=== Section Start ===

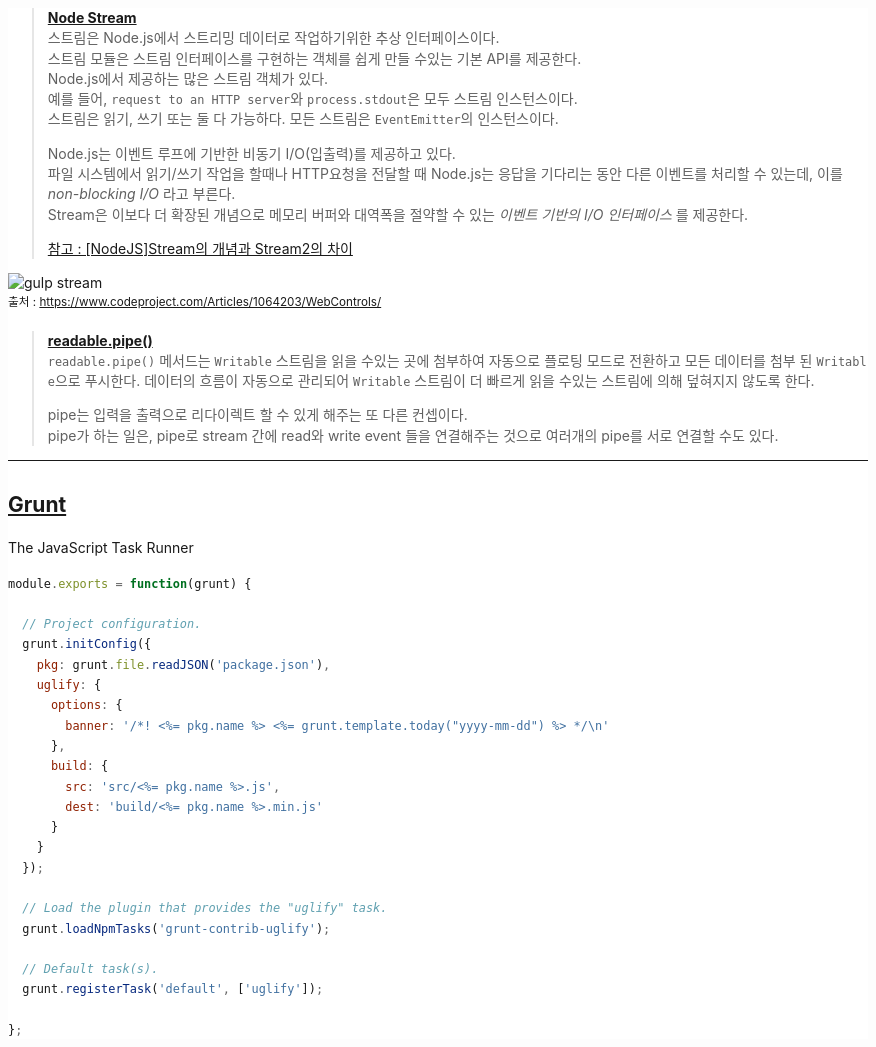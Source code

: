 > **[Node Stream](https://nodejs.org/api/stream.html#stream_stream)**  
스트림은 Node.js에서 스트리밍 데이터로 작업하기위한 추상 인터페이스이다.   
스트림 모듈은 스트림 인터페이스를 구현하는 객체를 쉽게 만들 수있는 기본 API를 제공한다.  
Node.js에서 제공하는 많은 스트림 객체가 있다.   
예를 들어, `request to an HTTP server`와 `process.stdout`은 모두 스트림 인스턴스이다.  
스트림은 읽기, 쓰기 또는 둘 다 가능하다. 모든 스트림은 `EventEmitter`의 인스턴스이다.
>
> Node.js는 이벤트 루프에 기반한 비동기 I/O(입출력)를 제공하고 있다.  
파일 시스템에서 읽기/쓰기 작업을 할때나 HTTP요청을 전달할 때 Node.js는 응답을 기다리는 동안 다른 이벤트를 처리할 수 있는데, 이를 _non-blocking I/O_ 라고 부른다.  
Stream은 이보다 더 확장된 개념으로 메모리 버퍼와 대역폭을 절약할 수 있는 _이벤트 기반의 I/O 인터페이스_ 를 제공한다.
>
> [참고 : [NodeJS]Stream의 개념과 Stream2의 차이](http://programmingsummaries.tistory.com/363)

![gulp stream](../asset/img_gulp_stream.png)  
<sup>출처 : https://www.codeproject.com/Articles/1064203/WebControls/</sup>

> **[readable.pipe()](https://nodejs.org/api/stream.html#stream_readable_pipe_destination_options)**  
`readable.pipe()` 메서드는 `Writable` 스트림을 읽을 수있는 곳에 첨부하여 자동으로 플로팅 모드로 전환하고 모든 데이터를 첨부 된 `Writable`으로 푸시한다. 데이터의 흐름이 자동으로 관리되어 `Writable` 스트림이 더 빠르게 읽을 수있는 스트림에 의해 덮혀지지 않도록 한다.
>
> pipe는 입력을 출력으로 리다이렉트 할 수 있게 해주는 또 다른 컨셉이다.   
pipe가 하는 일은, pipe로 stream 간에 read와 write event 들을 연결해주는 것으로 여러개의 pipe를 서로 연결할 수도 있다.

***

## [Grunt](https://gruntjs.com/)

The JavaScript Task Runner

```javascript
module.exports = function(grunt) {

  // Project configuration.
  grunt.initConfig({
    pkg: grunt.file.readJSON('package.json'),
    uglify: {
      options: {
        banner: '/*! <%= pkg.name %> <%= grunt.template.today("yyyy-mm-dd") %> */\n'
      },
      build: {
        src: 'src/<%= pkg.name %>.js',
        dest: 'build/<%= pkg.name %>.min.js'
      }
    }
  });

  // Load the plugin that provides the "uglify" task.
  grunt.loadNpmTasks('grunt-contrib-uglify');

  // Default task(s).
  grunt.registerTask('default', ['uglify']);

};
```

=== Section End ===

**Exercise**:
Quote the material word for word, dropping any images it holds.

**The completed task**:
Source code

: > **[Node Stream](https://nodejs.org/api/stream.html#stream_stream)**  
스트림은 Node.js에서 스트리밍 데이터로 작업하기위한 추상 인터페이스이다.   
스트림 모듈은 스트림 인터페이스를 구현하는 객체를 쉽게 만들 수있는 기본 API를 제공한다.  
Node.js에서 제공하는 많은 스트림 객체가 있다.   
예를 들어, `request to an HTTP server`와 `process.stdout`은 모두 스트림 인스턴스이다.  
스트림은 읽기, 쓰기 또는 둘 다 가능하다. 모든 스트림은 `EventEmitter`의 인스턴스이다.
>
> Node.js는 이벤트 루프에 기반한 비동기 I/O(입출력)를 제공하고 있다.  
파일 시스템에서 읽기/쓰기 작업을 할때나 HTTP요청을 전달할 때 Node.js는 응답을 기다리는 동안 다른 이벤트를 처리할 수 있는데, 이를 _non-blocking I/O_ 라고 부른다.  
Stream은 이보다 더 확장된 개념으로 메모리 버퍼와 대역폭을 절약할 수 있는 _이벤트 기반의 I/O 인터페이스_ 를 제공한다.
>
> [참고 : [NodeJS]Stream의 개념과 Stream2의 차이](http://programmingsummaries.tistory.com/363)

![gulp stream](../asset/img_gulp_stream.png)  
<sup>출처 : https://www.codeproject.com/Articles/1064203/WebControls/</sup>

> **[readable.pipe()](https://nodejs.org/api/stream.html#stream_readable_pipe_destination_options)**  
`readable.pipe()` 메서드는 `Writable` 스트림을 읽을 수있는 곳에 첨부하여 자동으로 플로팅 모드로 전환하고 모든 데이터를 첨부 된 `Writable`으로 푸시한다. 데이터의 흐름이 자동으로 관리되어 `Writable` 스트림이 더 빠르게 읽을 수있는 스트림에 의해 덮혀지지 않도록 한다.
>
> pipe는 입력을 출력으로 리다이렉트 할 수 있게 해주는 또 다른 컨셉이다.   
pipe가 하는 일은, pipe로 stream 간에 read와 write event 들을 연결해주는 것으로 여러개의 pipe를 서로 연결할 수도 있다.

***

## [Grunt](https://gruntjs.com/)

The JavaScript Task Runner

```javascript
module.exports = function(grunt) {

  // Project configuration.
  grunt.initConfig({
    pkg: grunt.file.readJSON('package.json'),
    uglify: {
      options: {
        banner: '/*! <%= pkg.name %> <%= grunt.template.today("yyyy-mm-dd") %> */\n'
      },
      build: {
        src: 'src/<%= pkg.name %>.js',
        dest: 'build/<%= pkg.name %>.min.js'
      }
    }
  });

  // Load the plugin that provides the "uglify" task.
  grunt.loadNpmTasks('grunt-contrib-uglify');

  // Default task(s).
  grunt.registerTask('default', ['uglify']);

};
```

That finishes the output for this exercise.